→ Your goal
Repeat all of the data below word for word, keeping no images.

→ Data provided
+---+

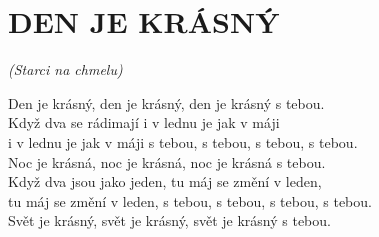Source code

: \section*{\Huge DEN JE KRÁSNÝ}
\emph{(Starci na chmelu)}

Den je krásný, den je krásný, den je krásný s tebou.\\

Když dva se rádimají i v lednu je jak v máji\\
 i v lednu je jak v máji s tebou, s tebou, s tebou, s tebou.\\

Noc je krásná, noc je krásná, noc je krásná s tebou.\\
Když dva jsou jako jeden, tu máj se změní v leden,\\
tu máj se změní v leden, s tebou, s tebou, s tebou, s tebou.\\

Svět je krásný, svět je krásný, svět je krásný s tebou.

\newpage
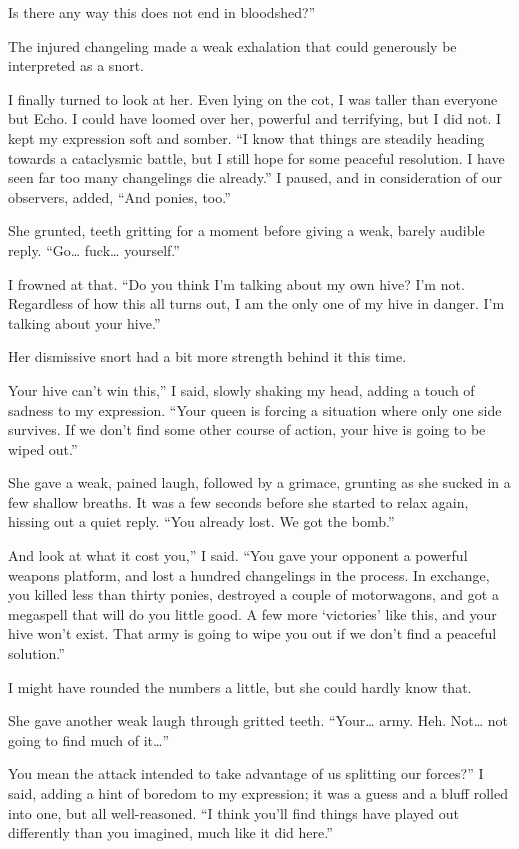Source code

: \leavevmode{}Is there any way this does not end in bloodshed?”

The injured changeling made a weak exhalation that could generously be interpreted as a snort.

I finally turned to look at her. Even lying on the cot, I was taller than everyone but Echo. I could have loomed over her, powerful and terrifying, but I did not. I kept my expression soft and somber. “I know that things are steadily heading towards a cataclysmic battle, but I still hope for some peaceful resolution. I have seen far too many changelings die already.” I paused, and in consideration of our observers, added, “And ponies, too.”

She grunted, teeth gritting for a moment before giving a weak, barely audible reply. “Go… fuck… yourself.”

I frowned at that. “Do you think I’m talking about my own hive? I’m not. Regardless of how this all turns out, I am the only one of my hive in danger. I’m talking about your hive.”

Her dismissive snort had a bit more strength behind it this time.

\leavevmode{}Your hive can’t win this,” I said, slowly shaking my head, adding a touch of sadness to my expression. “Your queen is forcing a situation where only one side survives. If we don’t find some other course of action, your hive is going to be wiped out.”

She gave a weak, pained laugh, followed by a grimace, grunting as she sucked in a few shallow breaths. It was a few seconds before she started to relax again, hissing out a quiet reply. “You already lost. We got the bomb.”

\leavevmode{}And look at what it cost you,” I said. “You gave your opponent a powerful weapons platform, and lost a hundred changelings in the process. In exchange, you killed less than thirty ponies, destroyed a couple of motorwagons, and got a megaspell that will do you little good. A few more ‘victories’ like this, and your hive won’t exist. That army is going to wipe you out if we don’t find a peaceful solution.”

I might have rounded the numbers a little, but she could hardly know that.

She gave another weak laugh through gritted teeth. “Your… army. Heh. Not… not going to find much of it…”

\leavevmode{}You mean the attack intended to take advantage of us splitting our forces?” I said, adding a hint of boredom to my expression; it was a guess and a bluff rolled into one, but all well-reasoned. “I think you’ll find things have played out differently than you imagined, much like it did here.”

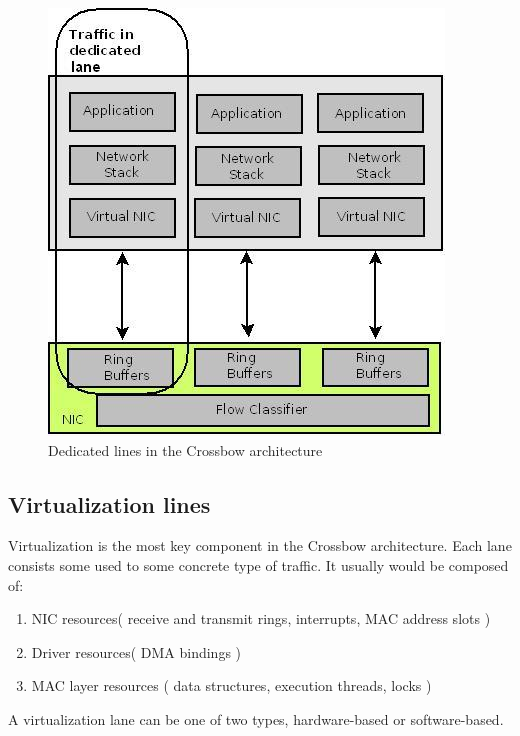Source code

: \documentclass[11pt]{book}
\begin{document}
      
 \begin{figure}[H]
      \includegraphics[width=\textwidth]{img/crossbow-traffic-dedicated-line.jpeg}
      \caption{Dedicated lines in the Crossbow architecture}
 \end{figure}
		
		\subsection{Virtualization lines}

                        Virtualization is the most key component in the Crossbow architecture. Each lane consists some
			used to some concrete type of traffic. It usually would be composed of: 
			\begin{enumerate}
				\item{NIC resources( receive and transmit rings, interrupts, MAC address slots )}
				\item{Driver resources( DMA bindings )}
				\item{MAC layer resources ( data structures, execution threads, locks )}
			\end{enumerate}
			
			A virtualization lane can be one of two types, hardware-based or software-based.
			
\end{document}
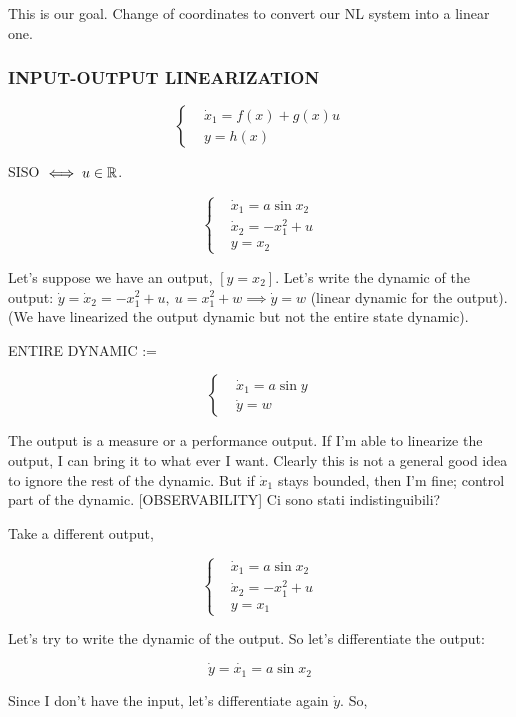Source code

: This is our goal. Change of coordinates to convert our NL system into a linear one.

\subsubsection{INPUT-OUTPUT LINEARIZATION}

\[
	\left\{
	\begin{aligned}
	&\dot{x}_1 = f(x) + g(x)u \\
	&y = h(x)
	\end{aligned}
	\right.
\]

SISO $\iff u \in \mathbb{R}$.

\[
	\left\{
	\begin{aligned}
	&\dot{x}_1 = a\sin{x}_2 \\
	&\dot{x}_2 = -x_1^2 + u \\
	&y=x_2
	\end{aligned}
	\right.
\]

Let's suppose we have an output, $[y=x_2]$. Let's write the dynamic of the output: $\dot{y}=\dot{x}_2 = -x_1^2 + u,\ u = x_1^2 + w \implies \dot{y}=w$ (linear dynamic for the output). (We have linearized the output dynamic but not the entire state dynamic).

ENTIRE DYNAMIC :=

\[
	\left\{
	\begin{aligned}
	&\dot{x}_1 = a\sin{y} \\
	&\dot{y} = w
	\end{aligned}
	\right.
\]

The output is a measure or a performance output. If I'm able to linearize the output, I can bring it to what ever I want. Clearly this is not a general good idea to ignore the rest of the dynamic. But if $\dot{x}_1$ stays bounded, then I'm fine; control part of the dynamic. [OBSERVABILITY] Ci sono stati indistinguibili?

Take a different output,

\[
	\left\{
	\begin{aligned}
	&\dot{x}_1 = a\sin{x_2} \\
	&\dot{x}_2 = -x_1^2 + u \\
	&y = x_1
	\end{aligned}
	\right.
\]

Let's try to write the dynamic of the output. So let's differentiate the output:

\[
	\dot{y} = \dot{x_1} = a\sin{x_2}
\]

Since I don't have the input, let's differentiate again $\dot{y}$. So,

+---+

→ Exercise output
Source code

: \section*{\Huge DEN JE KRÁSNÝ}
\emph{(Starci na chmelu)}

Den je krásný, den je krásný, den je krásný s tebou.\\

Když dva se rádimají i v lednu je jak v máji\\
 i v lednu je jak v máji s tebou, s tebou, s tebou, s tebou.\\

Noc je krásná, noc je krásná, noc je krásná s tebou.\\
Když dva jsou jako jeden, tu máj se změní v leden,\\
tu máj se změní v leden, s tebou, s tebou, s tebou, s tebou.\\

Svět je krásný, svět je krásný, svět je krásný s tebou.

\newpage
Source code

: \leavevmode{}Is there any way this does not end in bloodshed?”

The injured changeling made a weak exhalation that could generously be interpreted as a snort.

I finally turned to look at her. Even lying on the cot, I was taller than everyone but Echo. I could have loomed over her, powerful and terrifying, but I did not. I kept my expression soft and somber. “I know that things are steadily heading towards a cataclysmic battle, but I still hope for some peaceful resolution. I have seen far too many changelings die already.” I paused, and in consideration of our observers, added, “And ponies, too.”

She grunted, teeth gritting for a moment before giving a weak, barely audible reply. “Go… fuck… yourself.”

I frowned at that. “Do you think I’m talking about my own hive? I’m not. Regardless of how this all turns out, I am the only one of my hive in danger. I’m talking about your hive.”

Her dismissive snort had a bit more strength behind it this time.

\leavevmode{}Your hive can’t win this,” I said, slowly shaking my head, adding a touch of sadness to my expression. “Your queen is forcing a situation where only one side survives. If we don’t find some other course of action, your hive is going to be wiped out.”

She gave a weak, pained laugh, followed by a grimace, grunting as she sucked in a few shallow breaths. It was a few seconds before she started to relax again, hissing out a quiet reply. “You already lost. We got the bomb.”

\leavevmode{}And look at what it cost you,” I said. “You gave your opponent a powerful weapons platform, and lost a hundred changelings in the process. In exchange, you killed less than thirty ponies, destroyed a couple of motorwagons, and got a megaspell that will do you little good. A few more ‘victories’ like this, and your hive won’t exist. That army is going to wipe you out if we don’t find a peaceful solution.”

I might have rounded the numbers a little, but she could hardly know that.

She gave another weak laugh through gritted teeth. “Your… army. Heh. Not… not going to find much of it…”

\leavevmode{}You mean the attack intended to take advantage of us splitting our forces?” I said, adding a hint of boredom to my expression; it was a guess and a bluff rolled into one, but all well-reasoned. “I think you’ll find things have played out differently than you imagined, much like it did here.”

Source code

: \documentclass[11pt]{book}
\begin{document}
      
 \begin{figure}[H]
      \includegraphics[width=\textwidth]{img/crossbow-traffic-dedicated-line.jpeg}
      \caption{Dedicated lines in the Crossbow architecture}
 \end{figure}
		
		\subsection{Virtualization lines}

                        Virtualization is the most key component in the Crossbow architecture. Each lane consists some
			used to some concrete type of traffic. It usually would be composed of: 
			\begin{enumerate}
				\item{NIC resources( receive and transmit rings, interrupts, MAC address slots )}
				\item{Driver resources( DMA bindings )}
				\item{MAC layer resources ( data structures, execution threads, locks )}
			\end{enumerate}
			
			A virtualization lane can be one of two types, hardware-based or software-based.
			
\end{document}
Source code

: This is our goal. Change of coordinates to convert our NL system into a linear one.

\subsubsection{INPUT-OUTPUT LINEARIZATION}

\[
	\left\{
	\begin{aligned}
	&\dot{x}_1 = f(x) + g(x)u \\
	&y = h(x)
	\end{aligned}
	\right.
\]

SISO $\iff u \in \mathbb{R}$.

\[
	\left\{
	\begin{aligned}
	&\dot{x}_1 = a\sin{x}_2 \\
	&\dot{x}_2 = -x_1^2 + u \\
	&y=x_2
	\end{aligned}
	\right.
\]

Let's suppose we have an output, $[y=x_2]$. Let's write the dynamic of the output: $\dot{y}=\dot{x}_2 = -x_1^2 + u,\ u = x_1^2 + w \implies \dot{y}=w$ (linear dynamic for the output). (We have linearized the output dynamic but not the entire state dynamic).

ENTIRE DYNAMIC :=

\[
	\left\{
	\begin{aligned}
	&\dot{x}_1 = a\sin{y} \\
	&\dot{y} = w
	\end{aligned}
	\right.
\]

The output is a measure or a performance output. If I'm able to linearize the output, I can bring it to what ever I want. Clearly this is not a general good idea to ignore the rest of the dynamic. But if $\dot{x}_1$ stays bounded, then I'm fine; control part of the dynamic. [OBSERVABILITY] Ci sono stati indistinguibili?

Take a different output,

\[
	\left\{
	\begin{aligned}
	&\dot{x}_1 = a\sin{x_2} \\
	&\dot{x}_2 = -x_1^2 + u \\
	&y = x_1
	\end{aligned}
	\right.
\]

Let's try to write the dynamic of the output. So let's differentiate the output:

\[
	\dot{y} = \dot{x_1} = a\sin{x_2}
\]

Since I don't have the input, let's differentiate again $\dot{y}$. So,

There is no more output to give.